Endoscopic and histologic findings in the upper gastrointestinal tract of children with Crohn's disease.

作者信息

Schmidt-Sommerfeld E, Kirschner B S, Stephens J K

机构信息

Department of Pediatrics, University of Chicago, Illinois 60637.

出版信息

J Pediatr Gastroenterol Nutr. 1990 Nov;11(4):448-54. doi: 10.1097/00005176-199011000-00004.

DOI:10.1097/00005176-199011000-00004
PMID:2262833
Abstract

In an attempt to define endoscopic and histologic changes suggestive of upper gastrointestinal Crohn's disease (CD), the medical histories, endoscopic reports, and biopsies were reviewed from 24 pediatric patients with CD and 28 age-matched patients without CD in whom esophagogastroduodenoscopies were performed because of upper GI symptoms. No differences in the overall frequency of endoscopic abnormalities were found between the two groups. However, gastric erosions and ulcerations were more frequent in CD patients. Histological abnormalities in the stomach and duodenum were also more frequent in CD patients. Noncaseating granulomas were found in five patients with CD and in one patient without clinical, radiologic, or endoscopic evidence of CD. Focal inflammation in the stomach and duodenum occurred more frequently in CD patients. Two patients with CD had focal and deep chronic inflammatory infiltrates in the esophagus, which reached the submucosa. Abnormal histology was often seen in CD patients with normal endoscopic appearances. We conclude that superficial ulcerations seen during endoscopy and the histological finding of focal inflammation may represent upper GI CD in pediatric patients.

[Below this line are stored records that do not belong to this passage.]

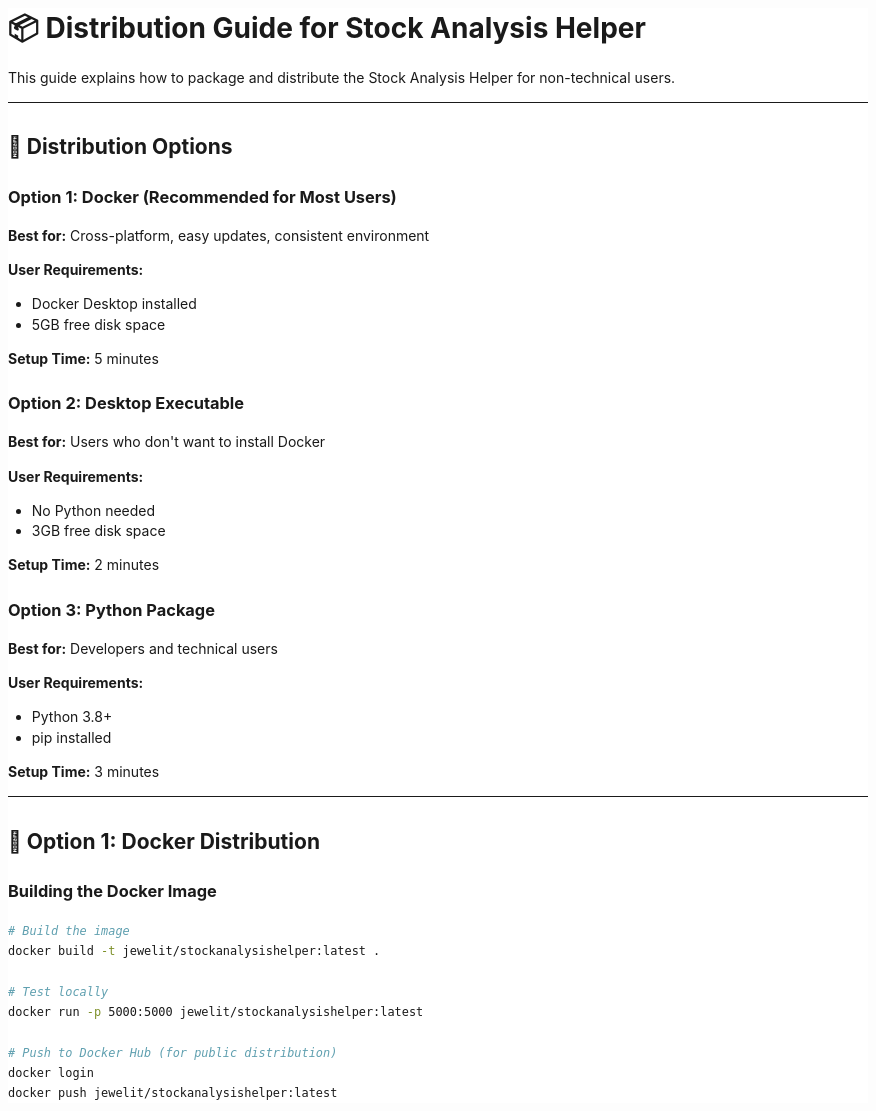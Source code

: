 # 📦 Distribution Guide for Stock Analysis Helper

This guide explains how to package and distribute the Stock Analysis Helper for non-technical users.

---

## 🎯 Distribution Options

### Option 1: Docker (Recommended for Most Users)
**Best for:** Cross-platform, easy updates, consistent environment

**User Requirements:**
- Docker Desktop installed
- 5GB free disk space

**Setup Time:** 5 minutes

### Option 2: Desktop Executable
**Best for:** Users who don't want to install Docker

**User Requirements:**
- No Python needed
- 3GB free disk space

**Setup Time:** 2 minutes

### Option 3: Python Package
**Best for:** Developers and technical users

**User Requirements:**
- Python 3.8+
- pip installed

**Setup Time:** 3 minutes

---

## 🐳 Option 1: Docker Distribution

### Building the Docker Image

```bash
# Build the image
docker build -t jewelit/stockanalysishelper:latest .

# Test locally
docker run -p 5000:5000 jewelit/stockanalysishelper:latest

# Push to Docker Hub (for public distribution)
docker login
docker push jewelit/stockanalysishelper:latest
```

Histological changes can be missed if biopsies are not taken from normal-appearing mucosa during endoscopy.

摘要

为了明确提示上消化道克罗恩病(CD)的内镜及组织学改变,我们回顾了24例患CD的儿科患者以及28例因上消化道症状而行食管胃十二指肠镜检查、年龄匹配的非CD患者的病史、内镜报告及活检结果。两组在内镜异常的总体发生率上未发现差异。然而,CD患者中胃糜烂和溃疡更为常见。CD患者胃和十二指肠的组织学异常也更常见。在5例CD患者及1例无CD临床、影像学或内镜证据的患者中发现了非干酪样肉芽肿。CD患者胃和十二指肠的局灶性炎症更为频繁。2例CD患者食管出现局灶性及深部慢性炎症浸润,累及黏膜下层。内镜表现正常的CD患者常可见组织学异常。我们得出结论,内镜检查时发现的浅表溃疡以及局灶性炎症的组织学表现可能代表儿科患者的上消化道CD。如果在内镜检查时未从外观正常的黏膜取材活检,可能会漏诊组织学改变。